Il y a des livres qui se conçoivent et se reçoivent comme des cadeaux. Celui, graphiquement très abouti, que consacre Emeraude Nicolas à sa demi-soeur Pascale Ogier, se loge dans la catégorie rare des hagiographies-baumes et nous offre, à nous lecteurs sous le charme, une douce plongée nostalgique dans les paillettes joueuses et joyeuses du début des années 80. Tout à la fois profondément intime et généreux, l’objet se feuillette recueilli, prêt à accueillir les hommages qui dessinent à rebours un portrait de cette icône d’un temps dramatiquement court mais particulièrement dense.

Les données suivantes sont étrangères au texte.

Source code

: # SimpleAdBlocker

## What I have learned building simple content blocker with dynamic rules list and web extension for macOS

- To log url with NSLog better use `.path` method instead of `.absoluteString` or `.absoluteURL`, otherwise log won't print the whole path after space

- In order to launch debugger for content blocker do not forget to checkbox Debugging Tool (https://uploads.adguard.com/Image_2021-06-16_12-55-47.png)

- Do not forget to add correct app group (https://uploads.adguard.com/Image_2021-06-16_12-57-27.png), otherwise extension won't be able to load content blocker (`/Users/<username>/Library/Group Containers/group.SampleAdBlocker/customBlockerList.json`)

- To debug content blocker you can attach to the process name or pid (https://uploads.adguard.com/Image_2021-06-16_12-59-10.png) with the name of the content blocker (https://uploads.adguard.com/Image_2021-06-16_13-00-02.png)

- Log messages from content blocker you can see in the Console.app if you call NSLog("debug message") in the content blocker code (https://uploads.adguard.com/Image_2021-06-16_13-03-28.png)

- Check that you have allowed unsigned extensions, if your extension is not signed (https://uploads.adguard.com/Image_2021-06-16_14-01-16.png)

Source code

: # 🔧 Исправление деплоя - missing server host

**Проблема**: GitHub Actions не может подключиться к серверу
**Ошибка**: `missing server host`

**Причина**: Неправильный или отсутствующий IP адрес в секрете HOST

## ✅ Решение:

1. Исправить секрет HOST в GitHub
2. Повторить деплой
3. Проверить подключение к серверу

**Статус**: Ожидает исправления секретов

Commencer par la fin, le collier de perles comme dernière relique de celle qui quitte brusquement le bal la veille de ses vingt-six ans, et remonter le temps comme on tente de retrouver, années après années, l’innocence de l’enfance. L’accumulation de photographies, de lettres parfois manuscrites, de cartes postales, de coupures de journaux, de déclarations d’amour post et ante mortem donne de la chair à cette étoile qui a filé si vite, et une stature de mythe à celle qui ne vieillira jamais.

En seulement deux longs métrages devenus iconiques (Rivette : « Le pont du Nord » et Rohmer : « Les nuits de la pleine lune »…), elle a conquis par son style si particulier ses aînés qui l’adoptent et sa génération qui s’en inspire. Faussement nonchalante, parfois lunaire et pourtant toujours au présent, Pascale fascine le monde et aime se perdre, sans volonté de transgression dans les excès des nuits et des fêtes, paradis transitoire de l’entre soi des soirées parisiennes. « Si je crois aux fantômes ? Absolument. Maintenant, absolument. » répondra-t-elle à Jacques Derrida. Ce livre parvient avec sensibilité à créer cette spectrale « présence absente », cette trace que l’on se plaît à rechercher, ce partage de souvenirs que l’on n’a pas vécus et qui nous atteignent pourtant, « Je ne veux pas qu’elle s’échappe du monde » dira Jim Jarmusch, qui restera l’amoureux d’alors. L’auteur sculpte une esquisse en mots et images de cette sœur perdue très jeune et tente de se réapproprier un bout d’histoire. La beauté plastique du livre, le plaisir d’y déambuler, d’y revenir et la faculté d’émotion que recèlent ces pages ourlées de jaune soleil, transforme la lecture en une expérience synesthésique, madeleine enivrante d’une vie folle qui s’experimente par procuration.